The Republic is so rich, its cast of characters so varied, that it is easy to get absorbed by the drama and pay less than due attention to the philosophical content of what the speakers say. Interestingly, Blondell is much better with the least dramatic and colourful of the dialogues she treats, the Sophist and Statesman. The main speaker in these two late works, which present a continuous two-part discussion, is a visitor from Elea whose appearance is never described, whose name is never mentioned, and who is hardly characterised at all. Socrates is present, but speaks only in the introductory conversations. When the philosophy starts, he falls silent. We are not likely to forget about him, however, because the visitor’s interlocutor in the Sophist is the young Theaetetus, with whom Socrates talked the day before in the dialogue named Theaetetus, while in the Statesman it is Theaetetus’ friend Socrates the Younger. Readers have to remember that an address such as ‘What do you think, Socrates?’ is directed to this young man, not to the 70-year-old they know from the Theaetetus and other dialogues. Blondell speaks, with reason, of ‘the silencing of Socrates’, and she has a most interesting account of what Plato is up to.
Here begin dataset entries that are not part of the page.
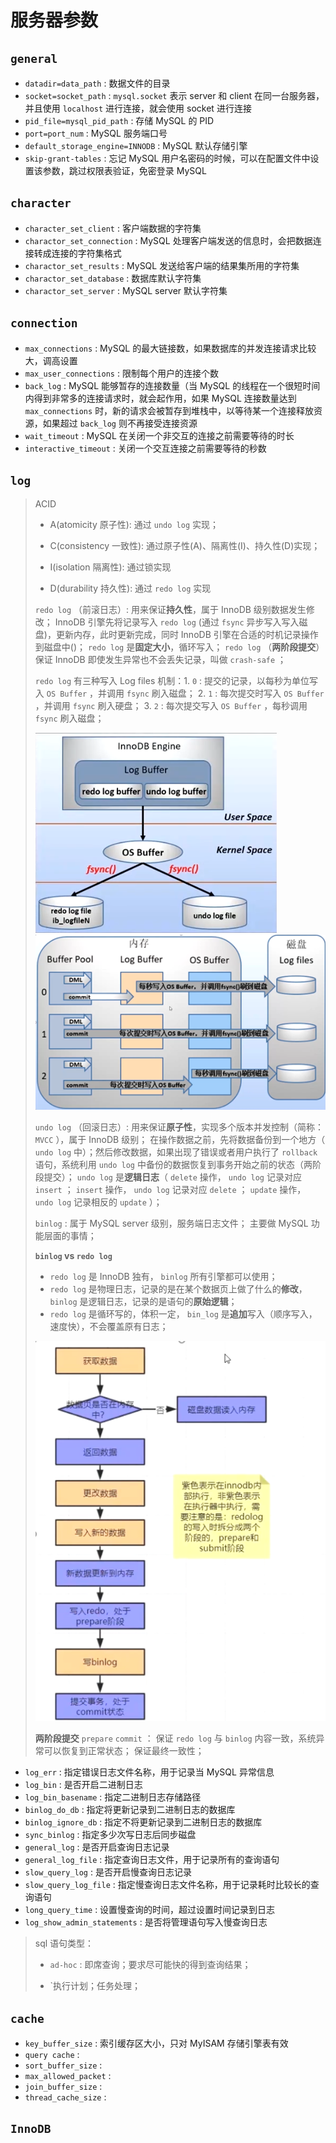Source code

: # 服务器参数


## `general`


* `datadir=data_path` : 数据文件的目录
* `socket=socket_path` : `mysql.socket` 表示 server 和 client 在同一台服务器，并且使用 `localhost` 进行连接，就会使用 socket 进行连接
* `pid_file=mysql_pid_path` : 存储 MySQL 的 PID
* `port=port_num` : MySQL 服务端口号
* `default_storage_engine=INNODB` : MySQL 默认存储引擎
* `skip-grant-tables` : 忘记 MySQL 用户名密码的时候，可以在配置文件中设置该参数，跳过权限表验证，免密登录 MySQL


## `character`


* `character_set_client` : 客户端数据的字符集
* `charactor_set_connection` : MySQL 处理客户端发送的信息时，会把数据连接转成连接的字符集格式
* `charactor_set_results` : MySQL 发送给客户端的结果集所用的字符集
* `charactor_set_database` : 数据库默认字符集
* `charactor_set_server` : MySQL server 默认字符集


## `connection`


* `max_connections` : MySQL 的最大链接数，如果数据库的并发连接请求比较大，调高设置
* `max_user_connections` : 限制每个用户的连接个数
* `back_log` : MySQL 能够暂存的连接数量（当 MySQL 的线程在一个很短时间内得到非常多的连接请求时，就会起作用，如果 MySQL 连接数量达到 `max_connections` 时，新的请求会被暂存到堆栈中，以等待某一个连接释放资源，如果超过 `back_log` 则不再接受连接资源
* `wait_timeout` : MySQL 在关闭一个非交互的连接之前需要等待的时长
* `interactive_timeout` : 关闭一个交互连接之前需要等待的秒数


## `log`

> ACID
> 
> * A(atomicity 原子性): 通过 `undo log` 实现；
> 
> * C(consistency 一致性): 通过原子性(A)、隔离性(I)、持久性(D)实现；
> 
> * I(isolation 隔离性): 通过锁实现
> 
> * D(durability 持久性): 通过 `redo log` 实现
> 
> 
> `redo log` （前滚日志）: 用来保证**持久性**，属于 InnoDB 级别数据发生修改；
> InnoDB 引擎先将记录写入 `redo log` (通过 `fsync` 异步写入写入磁盘)，更新内存，此时更新完成，同时 InnoDB 引擎在合适的时机记录操作到磁盘中()；
> `redo log` 是**固定大小**，循环写入； `redo log` （**两阶段提交**）保证 InnoDB 即使发生异常也不会丢失记录，叫做 `crash-safe` ；
> 
>   `redo log` 有三种写入 Log files 机制：1. `0` : 提交的记录，以每秒为单位写入 `OS Buffer` ，并调用 `fsync` 刷入磁盘； 2. `1` : 每次提交时写入 `OS Buffer` ，并调用 `fsync` 刷入硬盘； 3. `2` : 每次提交写入 `OS Buffer` ，每秒调用 `fsync` 刷入磁盘；
> 
> ![redo log](./redolog.png)
> ![redo log](./redo%20log.png)
> 
> 
> `undo log` （回滚日志）: 用来保证**原子性**，实现多个版本并发控制（简称： `MVCC` ），属于 InnoDB 级别；
> 在操作数据之前，先将数据备份到一个地方（ `undo log` 中）；然后修改数据，如果出现了错误或者用户执行了 `rollback` 语句，系统利用 `undo log` 中备份的数据恢复到事务开始之前的状态（两阶段提交）；
> `undo log` 是**逻辑日志**（ `delete` 操作， `undo log` 记录对应 `insert` ； `insert` 操作， `undo log` 记录对应 `delete` ； `update` 操作， `undo log` 记录相反的 `update` ）；
> 
> 
> `binlog` : 属于 MySQL server 级别，服务端日志文件；
> 主要做 MySQL 功能层面的事情；
> 
> 
> **`binlog` vs `redo log`**
> 
> * `redo log` 是 InnoDB 独有， `binlog` 所有引擎都可以使用；
> * `redo log` 是物理日志，记录的是在某个数据页上做了什么的**修改**， `binlog` 是逻辑日志，记录的是语句的**原始逻辑**；
> * `redo log` 是循环写的，体积一定， `bin_log` 是**追加**写入（顺序写入，速度快），不会覆盖原有日志；
> 
> ![two phase commit](./two_phase_commit.png)
> 
> 
> **两阶段提交** `prepare` `commit` ： 保证 `redo log` 与 `binlog` 内容一致，系统异常可以恢复到正常状态；
> 保证最终一致性；


* `log_err` : 指定错误日志文件名称，用于记录当 MySQL 异常信息
* `log_bin` : 是否开启二进制日志
* `log_bin_basename` : 指定二进制日志存储路径
* `binlog_do_db` : 指定将更新记录到二进制日志的数据库
* `binlog_ignore_db` : 指定不将更新记录到二进制日志的数据库
* `sync_binlog` : 指定多少次写日志后同步磁盘
* `general_log` : 是否开启查询日志记录
* `general_log_file` : 指定查询日志文件，用于记录所有的查询语句
* `slow_query_log` : 是否开启慢查询日志记录
* `slow_query_log_file` : 指定慢查询日志文件名称，用于记录耗时比较长的查询语句
* `long_query_time` : 设置慢查询的时间，超过设置时间记录到日志
* `log_show_admin_statements` : 是否将管理语句写入慢查询日志


> sql 语句类型：
> 
> * `ad-hoc` : 即席查询；要求尽可能快的得到查询结果；
> 
> * `执行计划；任务处理；


## `cache`


* `key_buffer_size` : 索引缓存区大小，只对 MyISAM 存储引擎表有效
* `query cache` : 
* `sort_buffer_size` : 
* `max_allowed_packet` : 
* `join_buffer_size` : 
* `thread_cache_size` : 


## `InnoDB`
The Socrates of the Republic and other dialogues is one of the most vividly characterised figures in world literature. We know lots about him: his famously ugly appearance (bulging eyes, snub nose, bare feet even when walking on ice), his habit of standing motionless for hours deep in thought, his courage as a soldier, his constant questioning of beautiful young men or older persons who make claims to wisdom and expertise, his resistance to Alcibiades’ attempt at seduction, his habit of swearing ‘By the Dog’ and other speech mannerisms, his ability to drink all and sundry under the table, his never leaving the city except on campaign, his ‘divine sign’ (an inner voice that sometimes warns him not to do what he was about to do), his endless irony and inexhaustible passion for knowledge. These things mark him out as a unique individual.

But when this unique individual speaks of philosophy and the philosopher, he directs our attention away from individuals towards a realm of abstract generalities. The philosopher, he says in the Theaetetus, is not concerned to know who did wrong to whom, but focuses on the absolutely general question: ‘What is justice? What is injustice? How do they differ from everything else and from each other?’ It is really only his body that lives and sleeps in the city. His mind is elsewhere; so much so that he does not know the way to the marketplace. He does not even know that he doesn’t know this, such is his lack of interest in the world directly around him. Since this is said by Socrates, whom everyone thinks of as a habitué of the marketplace and who shows himself acutely aware of his own ignorance, we should be puzzled. The Theaetetus portrait of a philosopher is so very unlike Socrates. That, according to Blondell, is the point. Plato wants to prepare his audience for philosophy without Socrates. Let him take second place to a completely generic character like the Eleatic visitor, as happens in the Sophist and Statesman, which together form a sequel to the Theaetetus. Or let him disappear altogether, as in another late work, Plato’s Laws.

This makes good sense, it seems to me, if we can agree that one aim of the Socratic dialogues is to ensure that Socrates does not disappear after his trial and execution. Here he is, still asking those awkward questions, which readers can see are educating, not corrupting the youths he talks with. But once the magnetism of Socrates has established the legitimacy of philosophy (under that name), Plato has reason to make philosophy independent of his idiosyncratic central figure. For one thing, Plato will himself not live for ever to sustain the inimitable character he has created. For another, Plato’s readers have experienced enough philosophy to understand a quite general account of who the philosopher is, as given in the Theaetetus. All that is needed then is to bring a nameless, generic philosopher on stage alongside Socrates to discuss the paradoxes of not-being in the Sophist and political expertise in the Statesman. The visitor’s lack of character becomes full of meaning. He, too, and therefore any of us who are sufficiently skilled, can do philosophy.